**Exercise prompt**:
Your answer must be the full listing, reproduced exactly, minus any pictures.

**Provided records**:
───

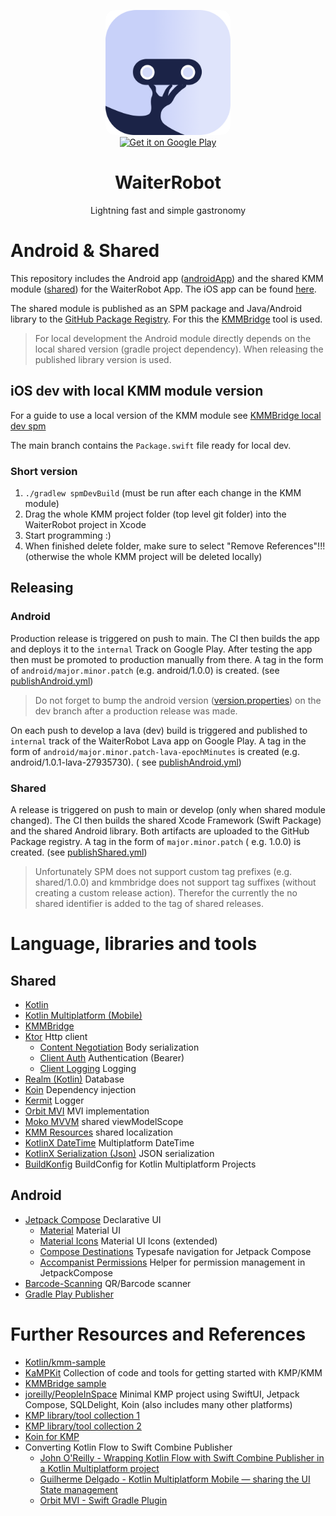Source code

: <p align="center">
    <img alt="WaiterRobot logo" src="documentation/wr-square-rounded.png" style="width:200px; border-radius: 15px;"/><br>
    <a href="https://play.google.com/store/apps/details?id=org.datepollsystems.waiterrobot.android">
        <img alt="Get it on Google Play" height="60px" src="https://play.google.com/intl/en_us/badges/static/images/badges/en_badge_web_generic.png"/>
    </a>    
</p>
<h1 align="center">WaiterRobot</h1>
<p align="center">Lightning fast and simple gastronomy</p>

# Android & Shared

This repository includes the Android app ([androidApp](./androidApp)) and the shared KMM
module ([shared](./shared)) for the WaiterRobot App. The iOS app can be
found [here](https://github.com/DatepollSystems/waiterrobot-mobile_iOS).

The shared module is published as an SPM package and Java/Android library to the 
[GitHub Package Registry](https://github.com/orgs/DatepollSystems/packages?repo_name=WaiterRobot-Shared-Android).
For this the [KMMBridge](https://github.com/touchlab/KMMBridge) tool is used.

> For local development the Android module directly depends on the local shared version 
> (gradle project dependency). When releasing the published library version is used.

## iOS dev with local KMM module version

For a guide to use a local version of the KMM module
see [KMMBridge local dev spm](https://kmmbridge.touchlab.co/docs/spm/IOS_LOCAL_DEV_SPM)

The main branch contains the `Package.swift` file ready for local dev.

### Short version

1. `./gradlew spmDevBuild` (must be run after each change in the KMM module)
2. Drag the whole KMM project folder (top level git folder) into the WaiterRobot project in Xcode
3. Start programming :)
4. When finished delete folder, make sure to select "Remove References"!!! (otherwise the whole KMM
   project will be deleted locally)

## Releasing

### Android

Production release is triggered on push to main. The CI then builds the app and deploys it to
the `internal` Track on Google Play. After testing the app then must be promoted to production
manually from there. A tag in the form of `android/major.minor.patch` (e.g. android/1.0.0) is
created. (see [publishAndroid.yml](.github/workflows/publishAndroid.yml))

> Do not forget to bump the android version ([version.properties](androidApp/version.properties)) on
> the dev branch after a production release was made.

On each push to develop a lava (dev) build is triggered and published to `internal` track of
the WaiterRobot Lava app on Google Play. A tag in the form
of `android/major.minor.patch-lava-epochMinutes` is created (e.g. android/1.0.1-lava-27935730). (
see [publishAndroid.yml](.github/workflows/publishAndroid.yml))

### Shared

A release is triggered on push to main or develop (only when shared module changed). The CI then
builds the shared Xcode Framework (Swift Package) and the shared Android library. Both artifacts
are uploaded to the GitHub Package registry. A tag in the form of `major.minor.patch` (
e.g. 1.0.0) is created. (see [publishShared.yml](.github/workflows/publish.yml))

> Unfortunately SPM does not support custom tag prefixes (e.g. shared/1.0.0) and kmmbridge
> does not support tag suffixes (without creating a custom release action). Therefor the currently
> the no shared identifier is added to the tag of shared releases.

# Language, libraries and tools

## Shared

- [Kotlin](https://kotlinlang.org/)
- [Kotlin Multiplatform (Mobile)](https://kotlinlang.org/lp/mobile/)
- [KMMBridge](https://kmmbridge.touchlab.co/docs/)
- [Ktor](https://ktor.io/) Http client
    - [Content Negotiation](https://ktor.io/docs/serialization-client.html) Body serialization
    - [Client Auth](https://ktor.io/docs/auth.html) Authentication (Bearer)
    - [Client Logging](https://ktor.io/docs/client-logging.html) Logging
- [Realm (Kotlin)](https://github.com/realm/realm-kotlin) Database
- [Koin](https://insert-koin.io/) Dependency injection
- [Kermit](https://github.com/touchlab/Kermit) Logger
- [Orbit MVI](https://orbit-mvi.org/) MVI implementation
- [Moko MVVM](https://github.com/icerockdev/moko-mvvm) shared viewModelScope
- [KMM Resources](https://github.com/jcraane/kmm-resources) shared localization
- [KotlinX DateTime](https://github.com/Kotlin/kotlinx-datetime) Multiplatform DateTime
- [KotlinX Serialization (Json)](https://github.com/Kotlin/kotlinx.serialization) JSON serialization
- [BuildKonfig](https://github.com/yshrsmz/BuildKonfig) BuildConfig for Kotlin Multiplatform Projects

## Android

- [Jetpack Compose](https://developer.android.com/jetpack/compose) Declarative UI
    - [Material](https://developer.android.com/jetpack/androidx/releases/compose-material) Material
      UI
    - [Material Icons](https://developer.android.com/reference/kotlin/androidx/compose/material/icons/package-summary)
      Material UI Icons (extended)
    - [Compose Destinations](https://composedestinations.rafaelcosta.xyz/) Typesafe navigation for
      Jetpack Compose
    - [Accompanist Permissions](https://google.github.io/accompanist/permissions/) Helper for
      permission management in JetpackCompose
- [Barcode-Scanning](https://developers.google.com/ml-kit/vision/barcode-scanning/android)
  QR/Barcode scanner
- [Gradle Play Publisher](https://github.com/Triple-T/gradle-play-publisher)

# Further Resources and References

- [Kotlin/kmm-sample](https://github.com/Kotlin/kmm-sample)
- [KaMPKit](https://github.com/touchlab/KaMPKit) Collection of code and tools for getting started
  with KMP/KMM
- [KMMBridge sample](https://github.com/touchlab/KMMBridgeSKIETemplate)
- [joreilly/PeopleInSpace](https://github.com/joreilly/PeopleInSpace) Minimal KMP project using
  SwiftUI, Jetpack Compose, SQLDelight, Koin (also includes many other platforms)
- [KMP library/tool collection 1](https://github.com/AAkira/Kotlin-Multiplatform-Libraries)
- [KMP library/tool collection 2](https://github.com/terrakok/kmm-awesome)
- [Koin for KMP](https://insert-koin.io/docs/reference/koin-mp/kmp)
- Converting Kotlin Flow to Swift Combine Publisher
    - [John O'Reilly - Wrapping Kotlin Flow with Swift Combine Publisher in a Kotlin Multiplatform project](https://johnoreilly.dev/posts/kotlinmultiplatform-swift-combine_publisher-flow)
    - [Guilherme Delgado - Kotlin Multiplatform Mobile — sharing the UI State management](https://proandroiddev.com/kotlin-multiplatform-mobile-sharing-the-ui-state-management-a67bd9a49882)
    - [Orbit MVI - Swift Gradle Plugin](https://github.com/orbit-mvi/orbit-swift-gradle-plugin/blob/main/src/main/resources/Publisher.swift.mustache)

───

**Exercise answer**:
Source code

: <p align="center">
    <img alt="WaiterRobot logo" src="documentation/wr-square-rounded.png" style="width:200px; border-radius: 15px;"/><br>
    <a href="https://play.google.com/store/apps/details?id=org.datepollsystems.waiterrobot.android">
        <img alt="Get it on Google Play" height="60px" src="https://play.google.com/intl/en_us/badges/static/images/badges/en_badge_web_generic.png"/>
    </a>    
</p>
<h1 align="center">WaiterRobot</h1>
<p align="center">Lightning fast and simple gastronomy</p>

# Android & Shared

This repository includes the Android app ([androidApp](./androidApp)) and the shared KMM
module ([shared](./shared)) for the WaiterRobot App. The iOS app can be
found [here](https://github.com/DatepollSystems/waiterrobot-mobile_iOS).

The shared module is published as an SPM package and Java/Android library to the 
[GitHub Package Registry](https://github.com/orgs/DatepollSystems/packages?repo_name=WaiterRobot-Shared-Android).
For this the [KMMBridge](https://github.com/touchlab/KMMBridge) tool is used.

> For local development the Android module directly depends on the local shared version 
> (gradle project dependency). When releasing the published library version is used.

## iOS dev with local KMM module version

For a guide to use a local version of the KMM module
see [KMMBridge local dev spm](https://kmmbridge.touchlab.co/docs/spm/IOS_LOCAL_DEV_SPM)

The main branch contains the `Package.swift` file ready for local dev.

### Short version

1. `./gradlew spmDevBuild` (must be run after each change in the KMM module)
2. Drag the whole KMM project folder (top level git folder) into the WaiterRobot project in Xcode
3. Start programming :)
4. When finished delete folder, make sure to select "Remove References"!!! (otherwise the whole KMM
   project will be deleted locally)

## Releasing

### Android

Production release is triggered on push to main. The CI then builds the app and deploys it to
the `internal` Track on Google Play. After testing the app then must be promoted to production
manually from there. A tag in the form of `android/major.minor.patch` (e.g. android/1.0.0) is
created. (see [publishAndroid.yml](.github/workflows/publishAndroid.yml))

> Do not forget to bump the android version ([version.properties](androidApp/version.properties)) on
> the dev branch after a production release was made.

On each push to develop a lava (dev) build is triggered and published to `internal` track of
the WaiterRobot Lava app on Google Play. A tag in the form
of `android/major.minor.patch-lava-epochMinutes` is created (e.g. android/1.0.1-lava-27935730). (
see [publishAndroid.yml](.github/workflows/publishAndroid.yml))

### Shared

A release is triggered on push to main or develop (only when shared module changed). The CI then
builds the shared Xcode Framework (Swift Package) and the shared Android library. Both artifacts
are uploaded to the GitHub Package registry. A tag in the form of `major.minor.patch` (
e.g. 1.0.0) is created. (see [publishShared.yml](.github/workflows/publish.yml))

> Unfortunately SPM does not support custom tag prefixes (e.g. shared/1.0.0) and kmmbridge
> does not support tag suffixes (without creating a custom release action). Therefor the currently
> the no shared identifier is added to the tag of shared releases.

# Language, libraries and tools

## Shared

- [Kotlin](https://kotlinlang.org/)
- [Kotlin Multiplatform (Mobile)](https://kotlinlang.org/lp/mobile/)
- [KMMBridge](https://kmmbridge.touchlab.co/docs/)
- [Ktor](https://ktor.io/) Http client
    - [Content Negotiation](https://ktor.io/docs/serialization-client.html) Body serialization
    - [Client Auth](https://ktor.io/docs/auth.html) Authentication (Bearer)
    - [Client Logging](https://ktor.io/docs/client-logging.html) Logging
- [Realm (Kotlin)](https://github.com/realm/realm-kotlin) Database
- [Koin](https://insert-koin.io/) Dependency injection
- [Kermit](https://github.com/touchlab/Kermit) Logger
- [Orbit MVI](https://orbit-mvi.org/) MVI implementation
- [Moko MVVM](https://github.com/icerockdev/moko-mvvm) shared viewModelScope
- [KMM Resources](https://github.com/jcraane/kmm-resources) shared localization
- [KotlinX DateTime](https://github.com/Kotlin/kotlinx-datetime) Multiplatform DateTime
- [KotlinX Serialization (Json)](https://github.com/Kotlin/kotlinx.serialization) JSON serialization
- [BuildKonfig](https://github.com/yshrsmz/BuildKonfig) BuildConfig for Kotlin Multiplatform Projects

## Android

- [Jetpack Compose](https://developer.android.com/jetpack/compose) Declarative UI
    - [Material](https://developer.android.com/jetpack/androidx/releases/compose-material) Material
      UI
    - [Material Icons](https://developer.android.com/reference/kotlin/androidx/compose/material/icons/package-summary)
      Material UI Icons (extended)
    - [Compose Destinations](https://composedestinations.rafaelcosta.xyz/) Typesafe navigation for
      Jetpack Compose
    - [Accompanist Permissions](https://google.github.io/accompanist/permissions/) Helper for
      permission management in JetpackCompose
- [Barcode-Scanning](https://developers.google.com/ml-kit/vision/barcode-scanning/android)
  QR/Barcode scanner
- [Gradle Play Publisher](https://github.com/Triple-T/gradle-play-publisher)

# Further Resources and References

- [Kotlin/kmm-sample](https://github.com/Kotlin/kmm-sample)
- [KaMPKit](https://github.com/touchlab/KaMPKit) Collection of code and tools for getting started
  with KMP/KMM
- [KMMBridge sample](https://github.com/touchlab/KMMBridgeSKIETemplate)
- [joreilly/PeopleInSpace](https://github.com/joreilly/PeopleInSpace) Minimal KMP project using
  SwiftUI, Jetpack Compose, SQLDelight, Koin (also includes many other platforms)
- [KMP library/tool collection 1](https://github.com/AAkira/Kotlin-Multiplatform-Libraries)
- [KMP library/tool collection 2](https://github.com/terrakok/kmm-awesome)
- [Koin for KMP](https://insert-koin.io/docs/reference/koin-mp/kmp)
- Converting Kotlin Flow to Swift Combine Publisher
    - [John O'Reilly - Wrapping Kotlin Flow with Swift Combine Publisher in a Kotlin Multiplatform project](https://johnoreilly.dev/posts/kotlinmultiplatform-swift-combine_publisher-flow)
    - [Guilherme Delgado - Kotlin Multiplatform Mobile — sharing the UI State management](https://proandroiddev.com/kotlin-multiplatform-mobile-sharing-the-ui-state-management-a67bd9a49882)
    - [Orbit MVI - Swift Gradle Plugin](https://github.com/orbit-mvi/orbit-swift-gradle-plugin/blob/main/src/main/resources/Publisher.swift.mustache)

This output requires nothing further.